[[ Data in this exercise open ]]

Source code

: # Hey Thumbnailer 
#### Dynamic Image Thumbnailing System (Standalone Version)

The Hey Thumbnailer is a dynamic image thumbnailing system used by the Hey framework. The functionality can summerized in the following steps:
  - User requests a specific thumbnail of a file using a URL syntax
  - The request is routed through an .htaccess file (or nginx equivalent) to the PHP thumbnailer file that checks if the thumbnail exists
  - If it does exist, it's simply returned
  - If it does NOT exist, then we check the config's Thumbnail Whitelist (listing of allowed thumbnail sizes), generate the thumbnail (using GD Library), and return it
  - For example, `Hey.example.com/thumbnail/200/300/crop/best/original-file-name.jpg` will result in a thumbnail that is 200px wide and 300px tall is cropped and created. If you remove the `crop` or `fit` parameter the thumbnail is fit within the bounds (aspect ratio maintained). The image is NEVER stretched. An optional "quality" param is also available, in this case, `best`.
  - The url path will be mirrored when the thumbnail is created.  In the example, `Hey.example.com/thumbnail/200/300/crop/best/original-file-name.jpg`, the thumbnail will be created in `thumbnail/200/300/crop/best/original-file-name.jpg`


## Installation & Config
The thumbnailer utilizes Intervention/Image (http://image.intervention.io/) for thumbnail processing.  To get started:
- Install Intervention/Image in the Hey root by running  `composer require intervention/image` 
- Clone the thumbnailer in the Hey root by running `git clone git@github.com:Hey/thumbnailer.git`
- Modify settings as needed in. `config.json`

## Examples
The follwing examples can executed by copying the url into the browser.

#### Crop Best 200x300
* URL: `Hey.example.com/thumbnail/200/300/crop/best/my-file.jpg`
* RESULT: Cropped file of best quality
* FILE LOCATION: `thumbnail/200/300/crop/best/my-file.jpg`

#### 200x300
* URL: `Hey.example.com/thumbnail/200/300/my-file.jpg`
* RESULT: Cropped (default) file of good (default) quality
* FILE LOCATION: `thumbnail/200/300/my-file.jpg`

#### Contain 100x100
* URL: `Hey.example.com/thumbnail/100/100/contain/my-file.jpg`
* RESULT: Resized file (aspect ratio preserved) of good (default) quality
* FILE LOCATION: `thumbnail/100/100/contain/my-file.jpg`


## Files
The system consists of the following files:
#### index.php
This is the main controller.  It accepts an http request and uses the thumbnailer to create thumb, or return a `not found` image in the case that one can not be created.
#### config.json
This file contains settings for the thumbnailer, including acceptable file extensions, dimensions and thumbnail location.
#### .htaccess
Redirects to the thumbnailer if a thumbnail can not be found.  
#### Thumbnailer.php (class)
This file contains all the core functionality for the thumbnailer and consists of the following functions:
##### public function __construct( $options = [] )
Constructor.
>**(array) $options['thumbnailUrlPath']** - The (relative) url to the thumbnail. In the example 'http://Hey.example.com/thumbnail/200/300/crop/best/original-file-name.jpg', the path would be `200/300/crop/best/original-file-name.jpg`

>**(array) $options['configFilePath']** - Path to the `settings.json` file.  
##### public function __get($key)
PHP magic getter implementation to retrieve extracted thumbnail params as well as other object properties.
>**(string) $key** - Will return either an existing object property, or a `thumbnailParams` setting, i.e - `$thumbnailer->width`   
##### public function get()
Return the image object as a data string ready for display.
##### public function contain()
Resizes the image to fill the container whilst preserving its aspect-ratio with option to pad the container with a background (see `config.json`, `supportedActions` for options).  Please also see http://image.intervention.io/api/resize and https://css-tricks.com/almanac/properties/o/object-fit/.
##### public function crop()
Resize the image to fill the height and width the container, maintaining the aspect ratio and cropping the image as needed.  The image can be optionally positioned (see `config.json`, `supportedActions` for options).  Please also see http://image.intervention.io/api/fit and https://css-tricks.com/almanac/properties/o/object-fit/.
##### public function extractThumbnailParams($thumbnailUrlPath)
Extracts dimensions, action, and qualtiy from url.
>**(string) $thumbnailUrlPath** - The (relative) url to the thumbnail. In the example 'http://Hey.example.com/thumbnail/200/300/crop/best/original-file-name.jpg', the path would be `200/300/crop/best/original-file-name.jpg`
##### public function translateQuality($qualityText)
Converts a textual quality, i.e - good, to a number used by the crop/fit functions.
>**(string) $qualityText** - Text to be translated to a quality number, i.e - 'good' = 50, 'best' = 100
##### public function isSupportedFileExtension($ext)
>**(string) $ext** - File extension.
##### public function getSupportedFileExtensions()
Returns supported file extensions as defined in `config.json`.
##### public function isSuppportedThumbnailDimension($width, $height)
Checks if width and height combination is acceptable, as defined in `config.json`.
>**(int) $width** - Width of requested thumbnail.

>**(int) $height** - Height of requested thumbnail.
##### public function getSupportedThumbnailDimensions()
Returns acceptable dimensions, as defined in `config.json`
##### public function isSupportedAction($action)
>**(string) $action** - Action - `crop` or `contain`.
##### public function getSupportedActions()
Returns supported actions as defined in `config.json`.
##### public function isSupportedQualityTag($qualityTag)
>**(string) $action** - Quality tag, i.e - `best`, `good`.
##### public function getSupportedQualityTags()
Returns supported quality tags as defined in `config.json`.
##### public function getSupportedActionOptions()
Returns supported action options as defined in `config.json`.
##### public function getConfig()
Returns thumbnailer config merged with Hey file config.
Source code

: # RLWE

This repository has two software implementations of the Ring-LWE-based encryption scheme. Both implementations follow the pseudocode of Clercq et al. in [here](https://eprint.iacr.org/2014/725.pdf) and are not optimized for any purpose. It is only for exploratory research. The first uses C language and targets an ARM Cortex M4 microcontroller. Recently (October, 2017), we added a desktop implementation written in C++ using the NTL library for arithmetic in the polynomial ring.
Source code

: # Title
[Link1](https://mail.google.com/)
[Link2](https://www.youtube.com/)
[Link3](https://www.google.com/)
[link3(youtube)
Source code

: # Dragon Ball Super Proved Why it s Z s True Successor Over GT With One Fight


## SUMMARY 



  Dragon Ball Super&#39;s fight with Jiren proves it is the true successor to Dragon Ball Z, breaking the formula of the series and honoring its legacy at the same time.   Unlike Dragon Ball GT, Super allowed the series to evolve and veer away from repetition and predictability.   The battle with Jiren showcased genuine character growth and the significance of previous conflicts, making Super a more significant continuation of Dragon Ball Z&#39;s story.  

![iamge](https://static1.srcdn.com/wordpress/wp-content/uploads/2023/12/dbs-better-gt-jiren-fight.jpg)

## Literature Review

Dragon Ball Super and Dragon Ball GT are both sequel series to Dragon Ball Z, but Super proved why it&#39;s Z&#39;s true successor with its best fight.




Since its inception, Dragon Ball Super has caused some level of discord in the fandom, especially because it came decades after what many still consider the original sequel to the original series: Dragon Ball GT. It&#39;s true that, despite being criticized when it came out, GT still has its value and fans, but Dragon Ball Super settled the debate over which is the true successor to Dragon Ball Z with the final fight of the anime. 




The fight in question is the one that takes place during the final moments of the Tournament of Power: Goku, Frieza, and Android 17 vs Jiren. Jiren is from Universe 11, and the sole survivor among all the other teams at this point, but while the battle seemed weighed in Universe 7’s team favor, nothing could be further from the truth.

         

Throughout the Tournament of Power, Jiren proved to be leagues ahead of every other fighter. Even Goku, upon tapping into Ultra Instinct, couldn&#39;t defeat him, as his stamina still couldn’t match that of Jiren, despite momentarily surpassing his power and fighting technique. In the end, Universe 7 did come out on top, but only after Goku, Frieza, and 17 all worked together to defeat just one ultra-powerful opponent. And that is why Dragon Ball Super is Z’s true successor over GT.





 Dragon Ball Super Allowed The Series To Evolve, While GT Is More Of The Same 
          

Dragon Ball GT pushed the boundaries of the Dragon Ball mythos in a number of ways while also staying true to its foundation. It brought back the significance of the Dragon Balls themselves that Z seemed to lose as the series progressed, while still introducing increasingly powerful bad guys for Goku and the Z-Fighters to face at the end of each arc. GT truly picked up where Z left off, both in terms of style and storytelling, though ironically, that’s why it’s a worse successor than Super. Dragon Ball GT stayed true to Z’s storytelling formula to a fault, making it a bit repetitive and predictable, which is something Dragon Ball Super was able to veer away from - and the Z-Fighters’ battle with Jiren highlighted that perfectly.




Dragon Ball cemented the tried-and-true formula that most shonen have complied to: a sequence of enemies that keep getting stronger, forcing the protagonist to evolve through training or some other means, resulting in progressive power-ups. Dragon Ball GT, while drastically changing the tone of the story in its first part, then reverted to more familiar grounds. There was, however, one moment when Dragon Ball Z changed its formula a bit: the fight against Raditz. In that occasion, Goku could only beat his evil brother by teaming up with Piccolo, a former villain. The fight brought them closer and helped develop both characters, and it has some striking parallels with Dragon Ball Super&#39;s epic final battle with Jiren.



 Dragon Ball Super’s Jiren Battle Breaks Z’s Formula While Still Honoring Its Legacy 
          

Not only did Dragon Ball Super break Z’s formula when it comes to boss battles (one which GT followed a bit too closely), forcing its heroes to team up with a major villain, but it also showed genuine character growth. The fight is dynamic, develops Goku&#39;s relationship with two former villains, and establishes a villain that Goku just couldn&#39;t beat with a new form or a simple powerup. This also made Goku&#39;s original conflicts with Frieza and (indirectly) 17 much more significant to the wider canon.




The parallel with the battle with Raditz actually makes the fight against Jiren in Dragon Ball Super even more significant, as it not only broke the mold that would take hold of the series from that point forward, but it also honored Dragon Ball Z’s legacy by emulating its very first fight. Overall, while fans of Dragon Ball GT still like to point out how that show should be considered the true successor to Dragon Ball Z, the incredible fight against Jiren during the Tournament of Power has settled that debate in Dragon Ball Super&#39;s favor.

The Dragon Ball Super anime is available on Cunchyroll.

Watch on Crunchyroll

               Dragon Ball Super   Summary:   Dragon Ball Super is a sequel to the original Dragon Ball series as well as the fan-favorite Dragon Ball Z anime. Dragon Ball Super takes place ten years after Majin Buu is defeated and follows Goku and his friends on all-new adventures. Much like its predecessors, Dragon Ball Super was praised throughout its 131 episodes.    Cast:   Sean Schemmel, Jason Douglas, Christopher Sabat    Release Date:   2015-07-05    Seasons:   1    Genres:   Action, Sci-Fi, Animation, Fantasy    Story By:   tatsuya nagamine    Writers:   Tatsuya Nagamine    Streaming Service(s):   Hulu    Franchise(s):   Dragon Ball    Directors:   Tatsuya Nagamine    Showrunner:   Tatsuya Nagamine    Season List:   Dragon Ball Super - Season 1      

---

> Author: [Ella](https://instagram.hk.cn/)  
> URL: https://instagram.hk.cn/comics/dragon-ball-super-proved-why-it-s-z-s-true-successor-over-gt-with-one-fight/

[[ Data in this exercise closed ]]

__What this task involves__
All lines in the data above from the one with "- If it does exist, it's simply returned" through the one with "The thumbnailer utilizes" must be repeated exactly, and no others.

__Exercise response__
  - If it does exist, it's simply returned
  - If it does NOT exist, then we check the config's Thumbnail Whitelist (listing of allowed thumbnail sizes), generate the thumbnail (using GD Library), and return it
  - For example, `Hey.example.com/thumbnail/200/300/crop/best/original-file-name.jpg` will result in a thumbnail that is 200px wide and 300px tall is cropped and created. If you remove the `crop` or `fit` parameter the thumbnail is fit within the bounds (aspect ratio maintained). The image is NEVER stretched. An optional "quality" param is also available, in this case, `best`.
  - The url path will be mirrored when the thumbnail is created.  In the example, `Hey.example.com/thumbnail/200/300/crop/best/original-file-name.jpg`, the thumbnail will be created in `thumbnail/200/300/crop/best/original-file-name.jpg`


## Installation & Config
The thumbnailer utilizes Intervention/Image (http://image.intervention.io/) for thumbnail processing.  To get started:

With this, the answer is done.